All records below are to be repeated precisely, with nothing added.
(Given records)
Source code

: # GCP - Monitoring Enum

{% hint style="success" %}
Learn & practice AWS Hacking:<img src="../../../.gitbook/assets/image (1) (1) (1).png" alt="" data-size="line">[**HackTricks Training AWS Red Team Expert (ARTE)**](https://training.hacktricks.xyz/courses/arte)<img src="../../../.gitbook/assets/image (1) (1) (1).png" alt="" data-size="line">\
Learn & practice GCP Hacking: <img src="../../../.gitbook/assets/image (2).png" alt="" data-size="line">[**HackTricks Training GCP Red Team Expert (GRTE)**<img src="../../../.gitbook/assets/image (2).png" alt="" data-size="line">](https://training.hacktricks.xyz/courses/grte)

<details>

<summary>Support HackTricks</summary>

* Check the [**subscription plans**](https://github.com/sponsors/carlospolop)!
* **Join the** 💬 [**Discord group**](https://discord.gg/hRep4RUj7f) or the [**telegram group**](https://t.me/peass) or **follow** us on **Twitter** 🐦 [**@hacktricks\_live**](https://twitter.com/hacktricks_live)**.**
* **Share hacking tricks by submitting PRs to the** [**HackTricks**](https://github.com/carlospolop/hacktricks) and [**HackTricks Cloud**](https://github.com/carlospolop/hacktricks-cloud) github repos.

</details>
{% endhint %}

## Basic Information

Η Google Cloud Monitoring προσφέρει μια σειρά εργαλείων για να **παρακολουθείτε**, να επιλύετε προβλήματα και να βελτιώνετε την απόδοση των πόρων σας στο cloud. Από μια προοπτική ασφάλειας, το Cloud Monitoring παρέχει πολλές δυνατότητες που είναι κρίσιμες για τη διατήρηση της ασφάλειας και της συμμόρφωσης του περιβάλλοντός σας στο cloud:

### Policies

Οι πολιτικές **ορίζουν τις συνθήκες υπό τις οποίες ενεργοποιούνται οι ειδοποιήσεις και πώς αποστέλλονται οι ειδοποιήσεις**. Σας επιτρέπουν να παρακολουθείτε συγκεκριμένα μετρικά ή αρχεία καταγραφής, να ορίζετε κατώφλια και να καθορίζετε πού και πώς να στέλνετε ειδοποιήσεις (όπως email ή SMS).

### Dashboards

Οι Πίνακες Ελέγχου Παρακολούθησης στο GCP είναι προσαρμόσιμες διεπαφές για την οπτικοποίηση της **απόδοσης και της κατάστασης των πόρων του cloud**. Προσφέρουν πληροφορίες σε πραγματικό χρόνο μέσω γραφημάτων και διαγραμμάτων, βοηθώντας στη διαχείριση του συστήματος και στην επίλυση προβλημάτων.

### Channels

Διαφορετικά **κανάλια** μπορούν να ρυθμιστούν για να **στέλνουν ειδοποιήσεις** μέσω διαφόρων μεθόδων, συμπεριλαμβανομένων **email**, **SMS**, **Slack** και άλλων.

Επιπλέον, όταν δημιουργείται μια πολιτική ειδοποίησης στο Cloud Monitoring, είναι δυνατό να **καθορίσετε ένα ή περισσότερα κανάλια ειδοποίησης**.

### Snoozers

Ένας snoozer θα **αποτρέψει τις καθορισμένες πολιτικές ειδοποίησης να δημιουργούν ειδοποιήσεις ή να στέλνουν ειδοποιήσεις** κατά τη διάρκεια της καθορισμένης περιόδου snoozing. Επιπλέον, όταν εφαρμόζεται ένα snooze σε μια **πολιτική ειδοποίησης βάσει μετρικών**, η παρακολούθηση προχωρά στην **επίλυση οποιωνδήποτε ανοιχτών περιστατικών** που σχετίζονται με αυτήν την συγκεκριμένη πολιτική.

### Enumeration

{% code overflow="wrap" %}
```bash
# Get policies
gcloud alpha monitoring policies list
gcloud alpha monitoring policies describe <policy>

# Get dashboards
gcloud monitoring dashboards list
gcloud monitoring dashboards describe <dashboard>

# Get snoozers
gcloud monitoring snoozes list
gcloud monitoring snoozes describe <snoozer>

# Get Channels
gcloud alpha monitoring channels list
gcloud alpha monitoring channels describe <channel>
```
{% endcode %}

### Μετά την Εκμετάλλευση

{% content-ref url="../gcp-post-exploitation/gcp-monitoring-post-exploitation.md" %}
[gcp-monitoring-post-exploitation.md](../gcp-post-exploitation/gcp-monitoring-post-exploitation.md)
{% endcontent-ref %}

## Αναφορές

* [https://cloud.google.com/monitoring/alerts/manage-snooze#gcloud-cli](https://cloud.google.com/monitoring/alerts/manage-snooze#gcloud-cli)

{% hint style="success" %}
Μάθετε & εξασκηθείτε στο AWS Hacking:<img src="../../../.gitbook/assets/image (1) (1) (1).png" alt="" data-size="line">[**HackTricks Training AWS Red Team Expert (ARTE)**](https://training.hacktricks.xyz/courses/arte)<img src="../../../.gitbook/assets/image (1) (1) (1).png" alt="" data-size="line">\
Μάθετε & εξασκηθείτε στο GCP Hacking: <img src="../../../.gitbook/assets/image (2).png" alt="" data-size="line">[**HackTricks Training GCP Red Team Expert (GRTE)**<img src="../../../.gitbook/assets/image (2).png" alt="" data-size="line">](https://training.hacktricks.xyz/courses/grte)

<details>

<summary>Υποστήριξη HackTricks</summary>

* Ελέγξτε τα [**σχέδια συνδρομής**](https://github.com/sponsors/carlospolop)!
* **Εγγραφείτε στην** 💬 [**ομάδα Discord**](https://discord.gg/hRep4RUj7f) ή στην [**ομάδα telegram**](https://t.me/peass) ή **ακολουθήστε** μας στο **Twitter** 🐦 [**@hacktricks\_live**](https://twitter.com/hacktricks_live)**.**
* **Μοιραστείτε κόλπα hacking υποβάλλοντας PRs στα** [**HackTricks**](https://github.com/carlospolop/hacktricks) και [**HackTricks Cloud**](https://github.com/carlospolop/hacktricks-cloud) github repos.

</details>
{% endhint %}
(End Given records)
Solution to this exercise.
Source code

: # GCP - Monitoring Enum

{% hint style="success" %}
Learn & practice AWS Hacking:<img src="../../../.gitbook/assets/image (1) (1) (1).png" alt="" data-size="line">[**HackTricks Training AWS Red Team Expert (ARTE)**](https://training.hacktricks.xyz/courses/arte)<img src="../../../.gitbook/assets/image (1) (1) (1).png" alt="" data-size="line">\
Learn & practice GCP Hacking: <img src="../../../.gitbook/assets/image (2).png" alt="" data-size="line">[**HackTricks Training GCP Red Team Expert (GRTE)**<img src="../../../.gitbook/assets/image (2).png" alt="" data-size="line">](https://training.hacktricks.xyz/courses/grte)

<details>

<summary>Support HackTricks</summary>

* Check the [**subscription plans**](https://github.com/sponsors/carlospolop)!
* **Join the** 💬 [**Discord group**](https://discord.gg/hRep4RUj7f) or the [**telegram group**](https://t.me/peass) or **follow** us on **Twitter** 🐦 [**@hacktricks\_live**](https://twitter.com/hacktricks_live)**.**
* **Share hacking tricks by submitting PRs to the** [**HackTricks**](https://github.com/carlospolop/hacktricks) and [**HackTricks Cloud**](https://github.com/carlospolop/hacktricks-cloud) github repos.

</details>
{% endhint %}

## Basic Information

Η Google Cloud Monitoring προσφέρει μια σειρά εργαλείων για να **παρακολουθείτε**, να επιλύετε προβλήματα και να βελτιώνετε την απόδοση των πόρων σας στο cloud. Από μια προοπτική ασφάλειας, το Cloud Monitoring παρέχει πολλές δυνατότητες που είναι κρίσιμες για τη διατήρηση της ασφάλειας και της συμμόρφωσης του περιβάλλοντός σας στο cloud:

### Policies

Οι πολιτικές **ορίζουν τις συνθήκες υπό τις οποίες ενεργοποιούνται οι ειδοποιήσεις και πώς αποστέλλονται οι ειδοποιήσεις**. Σας επιτρέπουν να παρακολουθείτε συγκεκριμένα μετρικά ή αρχεία καταγραφής, να ορίζετε κατώφλια και να καθορίζετε πού και πώς να στέλνετε ειδοποιήσεις (όπως email ή SMS).

### Dashboards

Οι Πίνακες Ελέγχου Παρακολούθησης στο GCP είναι προσαρμόσιμες διεπαφές για την οπτικοποίηση της **απόδοσης και της κατάστασης των πόρων του cloud**. Προσφέρουν πληροφορίες σε πραγματικό χρόνο μέσω γραφημάτων και διαγραμμάτων, βοηθώντας στη διαχείριση του συστήματος και στην επίλυση προβλημάτων.

### Channels

Διαφορετικά **κανάλια** μπορούν να ρυθμιστούν για να **στέλνουν ειδοποιήσεις** μέσω διαφόρων μεθόδων, συμπεριλαμβανομένων **email**, **SMS**, **Slack** και άλλων.

Επιπλέον, όταν δημιουργείται μια πολιτική ειδοποίησης στο Cloud Monitoring, είναι δυνατό να **καθορίσετε ένα ή περισσότερα κανάλια ειδοποίησης**.

### Snoozers

Ένας snoozer θα **αποτρέψει τις καθορισμένες πολιτικές ειδοποίησης να δημιουργούν ειδοποιήσεις ή να στέλνουν ειδοποιήσεις** κατά τη διάρκεια της καθορισμένης περιόδου snoozing. Επιπλέον, όταν εφαρμόζεται ένα snooze σε μια **πολιτική ειδοποίησης βάσει μετρικών**, η παρακολούθηση προχωρά στην **επίλυση οποιωνδήποτε ανοιχτών περιστατικών** που σχετίζονται με αυτήν την συγκεκριμένη πολιτική.

### Enumeration

{% code overflow="wrap" %}
```bash
# Get policies
gcloud alpha monitoring policies list
gcloud alpha monitoring policies describe <policy>

# Get dashboards
gcloud monitoring dashboards list
gcloud monitoring dashboards describe <dashboard>

# Get snoozers
gcloud monitoring snoozes list
gcloud monitoring snoozes describe <snoozer>

# Get Channels
gcloud alpha monitoring channels list
gcloud alpha monitoring channels describe <channel>
```
{% endcode %}

### Μετά την Εκμετάλλευση

{% content-ref url="../gcp-post-exploitation/gcp-monitoring-post-exploitation.md" %}
[gcp-monitoring-post-exploitation.md](../gcp-post-exploitation/gcp-monitoring-post-exploitation.md)
{% endcontent-ref %}

## Αναφορές

* [https://cloud.google.com/monitoring/alerts/manage-snooze#gcloud-cli](https://cloud.google.com/monitoring/alerts/manage-snooze#gcloud-cli)

{% hint style="success" %}
Μάθετε & εξασκηθείτε στο AWS Hacking:<img src="../../../.gitbook/assets/image (1) (1) (1).png" alt="" data-size="line">[**HackTricks Training AWS Red Team Expert (ARTE)**](https://training.hacktricks.xyz/courses/arte)<img src="../../../.gitbook/assets/image (1) (1) (1).png" alt="" data-size="line">\
Μάθετε & εξασκηθείτε στο GCP Hacking: <img src="../../../.gitbook/assets/image (2).png" alt="" data-size="line">[**HackTricks Training GCP Red Team Expert (GRTE)**<img src="../../../.gitbook/assets/image (2).png" alt="" data-size="line">](https://training.hacktricks.xyz/courses/grte)

<details>

<summary>Υποστήριξη HackTricks</summary>

* Ελέγξτε τα [**σχέδια συνδρομής**](https://github.com/sponsors/carlospolop)!
* **Εγγραφείτε στην** 💬 [**ομάδα Discord**](https://discord.gg/hRep4RUj7f) ή στην [**ομάδα telegram**](https://t.me/peass) ή **ακολουθήστε** μας στο **Twitter** 🐦 [**@hacktricks\_live**](https://twitter.com/hacktricks_live)**.**
* **Μοιραστείτε κόλπα hacking υποβάλλοντας PRs στα** [**HackTricks**](https://github.com/carlospolop/hacktricks) και [**HackTricks Cloud**](https://github.com/carlospolop/hacktricks-cloud) github repos.

</details>
{% endhint %}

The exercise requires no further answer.